Wow Bruce it looks like this design lends itself to other medium and methods. Would like to have seen a progress view of you taking the blank through the steps using the cnc. As far as segmenting and being somewhat a herringbone pattern, yes I can see it. The cut pieces would have to be angled instead of straight across if i see it right. Would definitely be an interesting challenge. I hope someone takes you up on it. 

Good to see people thinking outside the box. Stimulates the mind. Good job.


----------



## Charlie_W

That is way cool Bruce!

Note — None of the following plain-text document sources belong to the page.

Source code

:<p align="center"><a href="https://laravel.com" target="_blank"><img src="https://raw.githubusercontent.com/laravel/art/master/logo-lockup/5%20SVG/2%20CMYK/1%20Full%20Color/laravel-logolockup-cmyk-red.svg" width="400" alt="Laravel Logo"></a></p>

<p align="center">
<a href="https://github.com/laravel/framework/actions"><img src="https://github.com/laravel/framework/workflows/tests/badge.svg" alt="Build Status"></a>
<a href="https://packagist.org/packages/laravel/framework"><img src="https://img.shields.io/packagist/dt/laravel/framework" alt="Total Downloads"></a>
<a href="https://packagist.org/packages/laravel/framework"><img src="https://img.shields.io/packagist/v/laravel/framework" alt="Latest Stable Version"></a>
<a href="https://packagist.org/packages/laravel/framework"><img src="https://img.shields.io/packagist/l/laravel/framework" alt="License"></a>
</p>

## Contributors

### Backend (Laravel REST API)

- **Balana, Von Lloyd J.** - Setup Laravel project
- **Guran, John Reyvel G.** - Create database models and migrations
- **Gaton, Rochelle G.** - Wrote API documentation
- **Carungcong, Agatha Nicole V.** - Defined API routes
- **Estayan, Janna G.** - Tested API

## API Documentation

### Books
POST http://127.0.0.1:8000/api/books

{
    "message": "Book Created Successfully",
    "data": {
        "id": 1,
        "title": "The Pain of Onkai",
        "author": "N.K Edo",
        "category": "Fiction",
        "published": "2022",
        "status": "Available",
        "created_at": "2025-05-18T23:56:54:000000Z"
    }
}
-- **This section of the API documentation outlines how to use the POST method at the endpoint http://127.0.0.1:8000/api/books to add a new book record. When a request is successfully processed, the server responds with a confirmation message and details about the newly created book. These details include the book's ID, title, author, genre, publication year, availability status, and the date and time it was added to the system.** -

Keep them coming!


----------



## magpens

I love that pattern !

Not clear on your meaning in your post:



> A few years ago, in a challenge, many members tried and eventually came  up with a sequence for making 360 degree segmented herringbone blanks in  wood.  Any takers for this pattern?
> 
> Side note:  although I did copy this pattern, for those who don't know  me, I have not and have no plans to sell any blanks or pens I make.



Is your picture an actual blank you made ?  Would you sell it ?


----------



## BRobbins629

magpens said:


> I love that pattern !
> 
> Not clear on your meaning in your post:
> 
> 
> 
> 
> A few years ago, in a challenge, many members tried and eventually came  up with a sequence for making 360 degree segmented herringbone blanks in  wood.  Any takers for this pattern?
> 
> Side note:  although I did copy this pattern, for those who don't know  me, I have not and have no plans to sell any blanks or pens I make.
> 
> 
> 
> 
> Is your picture an actual blank you made ?  Would you sell it ?
Click to expand...

First comment is simply trying to generate interest. Many had fun in similar challenges. 

I did make the blank in the bottom picture.  The top picture is from another post. I believe someone will soon be offering similar thread weaved ones for sale. Mine is not  for sale.


----------



## hanau

i would like to see how you made it.
Do you have a video of making it?
I am debating on getting a 4th axis for my mill just not sure if the Chinese ones are worth playing with.But for the price it may be worth the learning experience.


----------



## BRobbins629

Sorry no video, but here is the sequence.
1.  I start with a solid black blank and turn to just proud of final diameter.

2.   I then draw the pattern on a space as wide as the blank and as high as the final circumference of the blank.  Note that the pattern may go outside the lines but should overlap if I were to cut it out and wrap it around the blank. I then make a separate drawing for each of the other colors - one for white and one for gray that fits the space. From there, I can use software to generate gcode for carving. I use a very fine bit for this and each color takes about 3 hours to carve. A good time for a nap.

3.  After carving, I fill the spaces with epoxy on a slow rotating spindle. About 20 rpms. I have also used polymer clay for other patterns. 

4. After curing, I turn round again and carve the other color and repeat the fill.  Only challenge with more than 2 colors is to be able to set the zero on the CNC the same place every time.  If you look close, I missed by a little.


----------



## magpens

Thanks for your explanation of your process.


----------